BACKGROUND OF THE INVENTION

Data processing systems using convolutional codes are theoretically capable of reaching the Shannon limit, a theoretical limit of signal-to-noise for error-free communications. Prior to the discovery of turbo codes in 1993, convolutional codes were decoded with Viterbi decoders. However, as error correction requirements increased, the complexity of Viterbi decoders exponentially increased. Consequently, a practical limit on systems employing Viterbi decoders to decode convolutional codes was about 3 to 6 dB from the Shannon limit. The introduction of turbo codes allowed the design of practical decoders capable of achieving a performance about 0.7 dB from the Shannon limit, surpassing the performance of convolutional-encoder/Viterbi-decoders of similar complexity. Therefore, turbo codes offered significant advantage over prior code techniques.
Convolutional codes are generated by interleaving data. There are two types of turbo code systems: ones that use parallel concatenated convolutional codes, and ones that use serially concatenated convolutional codes. Data processing systems that employ parallel concatenated convolutional codes decode the codes in several stages.
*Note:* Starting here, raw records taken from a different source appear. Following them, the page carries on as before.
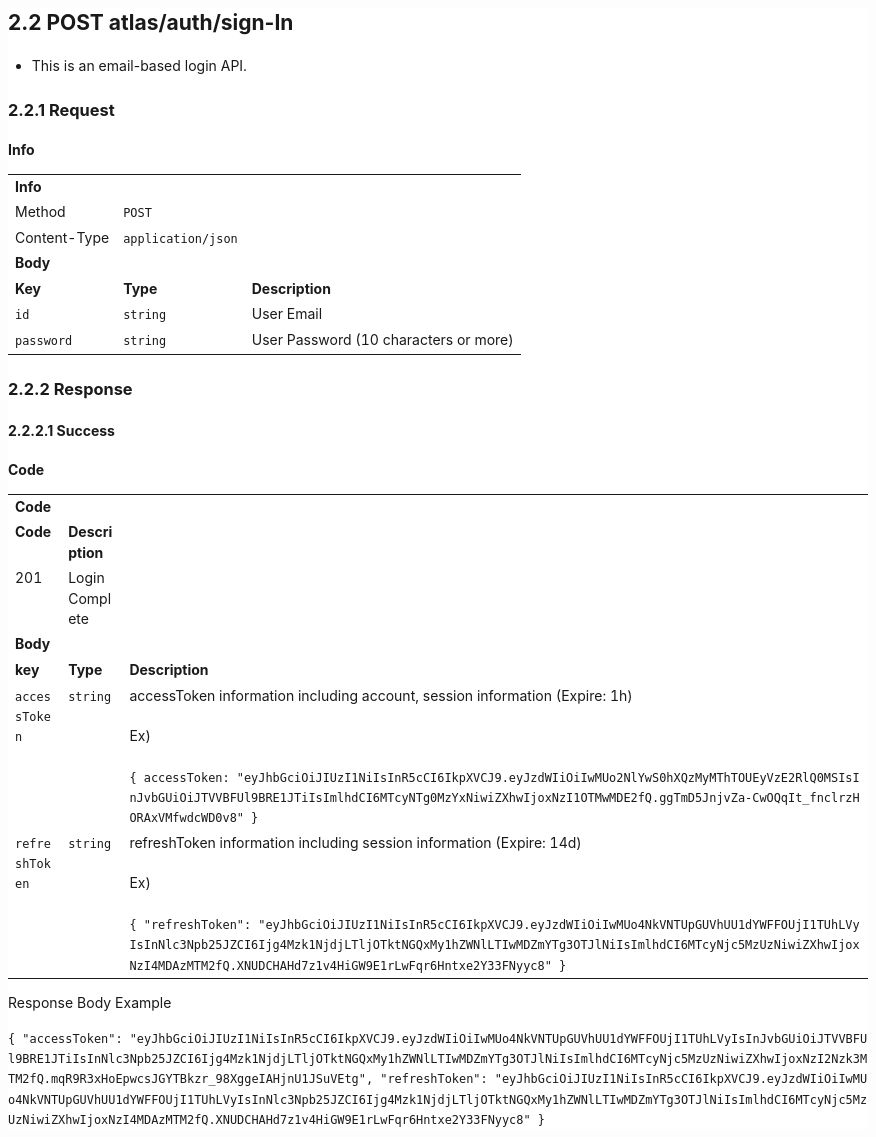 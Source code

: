 ## 2.2 POST atlas/auth/sign-In

* This is an email-based login API.    

### 2.2.1 Request

**Info**

|     |     |     |
| --- | --- | --- |
| **Info** |     |     |
| Method | `POST` |     |
| Content-Type | `application/json` |     |
| **Body** |     |     |
| **Key** | **Type** | **Description** |
| `id` | `string` | User Email |
| `password` | `string` | User Password (10 characters or more) |

### 2.2.2 Response

#### 2.2.2.1 Success

**Code**

|     |     |     |
| --- | --- | --- |
| **Code** |     |     |
| **Code** | **Description** |     |
| 201 | Login Complete | |
| **Body** | | |
| **key** | **Type** | **Description** |
| `accessToken` | `string` | accessToken information including account, session information (Expire: 1h)<br><br>Ex)<br><br>`{ accessToken: "eyJhbGciOiJIUzI1NiIsInR5cCI6IkpXVCJ9.eyJzdWIiOiIwMUo2NlYwS0hXQzMyMThTOUEyVzE2RlQ0MSIsInJvbGUiOiJTVVBFUl9BRE1JTiIsImlhdCI6MTcyNTg0MzYxNiwiZXhwIjoxNzI1OTMwMDE2fQ.ggTmD5JnjvZa-CwOQqIt_fnclrzHORAxVMfwdcWD0v8" }` |
| `refreshToken` | `string` | refreshToken information including session information (Expire: 14d)<br><br>Ex)<br><br>`{ "refreshToken": "eyJhbGciOiJIUzI1NiIsInR5cCI6IkpXVCJ9.eyJzdWIiOiIwMUo4NkVNTUpGUVhUU1dYWFFOUjI1TUhLVyIsInNlc3Npb25JZCI6Ijg4Mzk1NjdjLTljOTktNGQxMy1hZWNlLTIwMDZmYTg3OTJlNiIsImlhdCI6MTcyNjc5MzUzNiwiZXhwIjoxNzI4MDAzMTM2fQ.XNUDCHAHd7z1v4HiGW9E1rLwFqr6Hntxe2Y33FNyyc8" }` |

Response Body Example

`{ "accessToken": "eyJhbGciOiJIUzI1NiIsInR5cCI6IkpXVCJ9.eyJzdWIiOiIwMUo4NkVNTUpGUVhUU1dYWFFOUjI1TUhLVyIsInJvbGUiOiJTVVBFUl9BRE1JTiIsInNlc3Npb25JZCI6Ijg4Mzk1NjdjLTljOTktNGQxMy1hZWNlLTIwMDZmYTg3OTJlNiIsImlhdCI6MTcyNjc5MzUzNiwiZXhwIjoxNzI2Nzk3MTM2fQ.mqR9R3xHoEpwcsJGYTBkzr_98XggeIAHjnU1JSuVEtg", "refreshToken": "eyJhbGciOiJIUzI1NiIsInR5cCI6IkpXVCJ9.eyJzdWIiOiIwMUo4NkVNTUpGUVhUU1dYWFFOUjI1TUhLVyIsInNlc3Npb25JZCI6Ijg4Mzk1NjdjLTljOTktNGQxMy1hZWNlLTIwMDZmYTg3OTJlNiIsImlhdCI6MTcyNjc5MzUzNiwiZXhwIjoxNzI4MDAzMTM2fQ.XNUDCHAHd7z1v4HiGW9E1rLwFqr6Hntxe2Y33FNyyc8" }`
In a first stage, the original data (e.g. sequence of symbols) are processed, and in a second stage the data obtained by permuting the original sequence of symbols is processed, usually using the same process as in the first stage. The data are processed in parallel, requiring that the data be stored in several memories and accessed in parallel for the respective stage. However, parallel processing often causes conflicts. More particularly, two or more elements or sets of data that are required to be accessed in a given cycle may be in the same memory, and therefore not accessible in parallel. Consequently, the problem becomes one of organizing access to the data so that all required data can simultaneously accessed in each of the processing stages.
Traditionally, turbo decoding applications increased throughput by adding additional parallel turbo decoders. However, in integrated circuit (IC) designs, the additional decoders were embodied on the IC and necessarily increased chip area dramatically. There is a need for a turbo decoder that achieves high throughput without duplication of parallel turbo decoders, thereby achieving reduced IC chip area.

SUMMARY OF THE INVENTION

The present invention is directed to a decomposer for turbo decoders, which makes possible parallel access to direct and interleaved information. When implemented in an IC chip, the decomposer eliminates the need for turbo decoder duplications, thereby significantly reducing chip area over prior decoders.
In one form of the invention, a process is provided to access data stored at addressable locations in n memories. A function matrix is provided having coordinates containing addresses of the addressable locations in the memories. A set of addresses from first and second matrices, each having m rows and n columns, is sorted into unique coordinate locations such that each row contains no more than one address of a location from each respective memory. Third and fourth matrices are created, each having m rows and n columns. The third and fourth matrices contain entries identifying coordinates of addresses in the function matrix such that each entry in the third matrix is at coordinates that matches corresponding coordinates in the first matrix and each entry in the fourth matrix is at coordinates that matches corresponding coordinates in the second matrix. Data are accessed in parallel from the memories using the matrices.
In some embodiments, the addresses are organized into first and second sets, S_r ^q, each containing the addresses. The sets are sorted into the first and second matrices. More particularly, for each set, a plurality of edges between the addresses are identified such that each edge contains two addresses, and each address is unconnected or in not more than two edges. The edges are linked into a sequence, and are alternately assigned to the first and second sets.
In some embodiments, each set, S_r ^q, of addresses is iteratively divided into first and second subsets S_r+1 ^2qand S_r+1 ^2q+1, which are placed into respective rows of the respective first and second matrices, until each row contains no more than one address of a location in each respective memory.
In other embodiments, a decomposer is provided to decompose interleaved convolutional codes. The decomposer includes the first, second, third and fourth matrices.
In yet other embodiments, an integrated circuit includes a decoder and a decomposer including the first, second, third and fourth matrices.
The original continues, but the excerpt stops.